Strabismus – a necessary condition for latent and manifest latent nystagmus

Abstract
Our previous study of 31 cases of manifest latent nystagmus (MLN) suggested a one-to-one relationship between the occurrence of MLN and the presence of strabismus. This study of three patients with both latent nystagmus (LN) and MLN has elucidated the relationship between strabismus and these two intimately related types of nystagmus. Both LN and MLN have jerk waveforms whose fast phases are in the direction of the fixating eye and whose slow phases are decreasing-velocity exponentials; the nystagmus is simultaneously present in the two eyes. LN and MLN should not be confused with congenital nystagmus which differs in waveform, variability with gaze angle, mechanism, clinical signs and therapy. During binocular viewing, if the two eyes are aligned with normal retinal correspondence, the patient with true LN will have no nystagmus. Only if one of his eyes assumes a tropic position, might MLN develop.

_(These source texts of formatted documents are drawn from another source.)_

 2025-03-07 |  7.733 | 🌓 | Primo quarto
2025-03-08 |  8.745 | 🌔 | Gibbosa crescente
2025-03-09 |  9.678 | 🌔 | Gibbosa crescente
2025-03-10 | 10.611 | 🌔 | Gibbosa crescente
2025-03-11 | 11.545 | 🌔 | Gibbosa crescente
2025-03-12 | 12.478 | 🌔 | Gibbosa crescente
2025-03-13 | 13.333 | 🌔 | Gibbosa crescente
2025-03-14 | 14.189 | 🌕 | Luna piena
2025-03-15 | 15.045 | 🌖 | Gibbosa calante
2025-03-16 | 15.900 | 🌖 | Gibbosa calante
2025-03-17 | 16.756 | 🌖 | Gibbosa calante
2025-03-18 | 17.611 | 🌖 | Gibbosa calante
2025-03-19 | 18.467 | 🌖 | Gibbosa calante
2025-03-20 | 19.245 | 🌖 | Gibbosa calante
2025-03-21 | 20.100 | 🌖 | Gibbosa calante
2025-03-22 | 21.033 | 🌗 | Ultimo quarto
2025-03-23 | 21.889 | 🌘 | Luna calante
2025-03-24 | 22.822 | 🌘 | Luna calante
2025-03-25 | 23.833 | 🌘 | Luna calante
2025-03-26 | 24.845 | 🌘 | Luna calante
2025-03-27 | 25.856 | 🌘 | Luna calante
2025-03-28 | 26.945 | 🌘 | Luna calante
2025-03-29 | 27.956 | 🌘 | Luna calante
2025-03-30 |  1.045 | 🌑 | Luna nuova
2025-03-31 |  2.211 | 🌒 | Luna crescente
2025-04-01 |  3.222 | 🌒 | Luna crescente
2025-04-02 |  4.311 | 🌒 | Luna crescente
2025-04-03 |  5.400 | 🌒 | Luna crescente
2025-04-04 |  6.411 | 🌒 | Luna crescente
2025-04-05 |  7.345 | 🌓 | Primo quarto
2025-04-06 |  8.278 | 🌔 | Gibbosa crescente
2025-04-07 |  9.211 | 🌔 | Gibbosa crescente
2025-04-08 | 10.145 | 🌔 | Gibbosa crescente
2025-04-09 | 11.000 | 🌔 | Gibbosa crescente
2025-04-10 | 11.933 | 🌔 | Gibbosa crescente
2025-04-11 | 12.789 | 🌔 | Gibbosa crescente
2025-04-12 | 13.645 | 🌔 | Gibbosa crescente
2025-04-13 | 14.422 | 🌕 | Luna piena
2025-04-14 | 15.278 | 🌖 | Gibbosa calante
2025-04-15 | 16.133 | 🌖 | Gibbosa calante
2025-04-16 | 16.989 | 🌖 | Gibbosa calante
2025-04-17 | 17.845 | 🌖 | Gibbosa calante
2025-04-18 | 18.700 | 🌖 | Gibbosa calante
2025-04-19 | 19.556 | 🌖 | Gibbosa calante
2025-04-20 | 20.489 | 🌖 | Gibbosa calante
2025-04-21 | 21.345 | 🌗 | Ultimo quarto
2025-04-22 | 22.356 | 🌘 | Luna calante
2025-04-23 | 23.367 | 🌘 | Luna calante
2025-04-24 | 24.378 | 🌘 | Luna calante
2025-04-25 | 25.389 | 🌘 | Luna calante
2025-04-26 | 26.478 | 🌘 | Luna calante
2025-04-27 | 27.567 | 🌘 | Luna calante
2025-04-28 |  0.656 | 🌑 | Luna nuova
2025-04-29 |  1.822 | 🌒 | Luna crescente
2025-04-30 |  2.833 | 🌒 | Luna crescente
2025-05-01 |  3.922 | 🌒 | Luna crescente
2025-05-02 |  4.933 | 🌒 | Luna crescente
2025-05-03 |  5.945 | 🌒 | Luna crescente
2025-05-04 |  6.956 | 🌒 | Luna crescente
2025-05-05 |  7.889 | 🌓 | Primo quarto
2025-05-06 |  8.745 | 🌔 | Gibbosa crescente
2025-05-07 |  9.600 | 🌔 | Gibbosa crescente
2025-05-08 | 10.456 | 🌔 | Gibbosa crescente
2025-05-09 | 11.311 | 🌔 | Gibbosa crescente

Under cover, the development of a phoria is synchronous with the occurrence of LN. Thus, strabismus in the form of a tropia or a phoria emerges as a necessary, but not sufficient, condition for both LN and MLN. That is, during the time when a nystagmus is present, the non-fixating eye (the eye behind cover or which is being suppressed) will be phoric or tropic, respectively. In LN cases with abnormal retinal correspondence, although no nystagmus may be present with the eyes in their normal fixed tropic position, cover will induce nystagmus along with a phoria. The intriguing and highly desirable possibility of converting MLN to LN, in a very young child with a fixed tropia, by early strabismus surgery is discussed.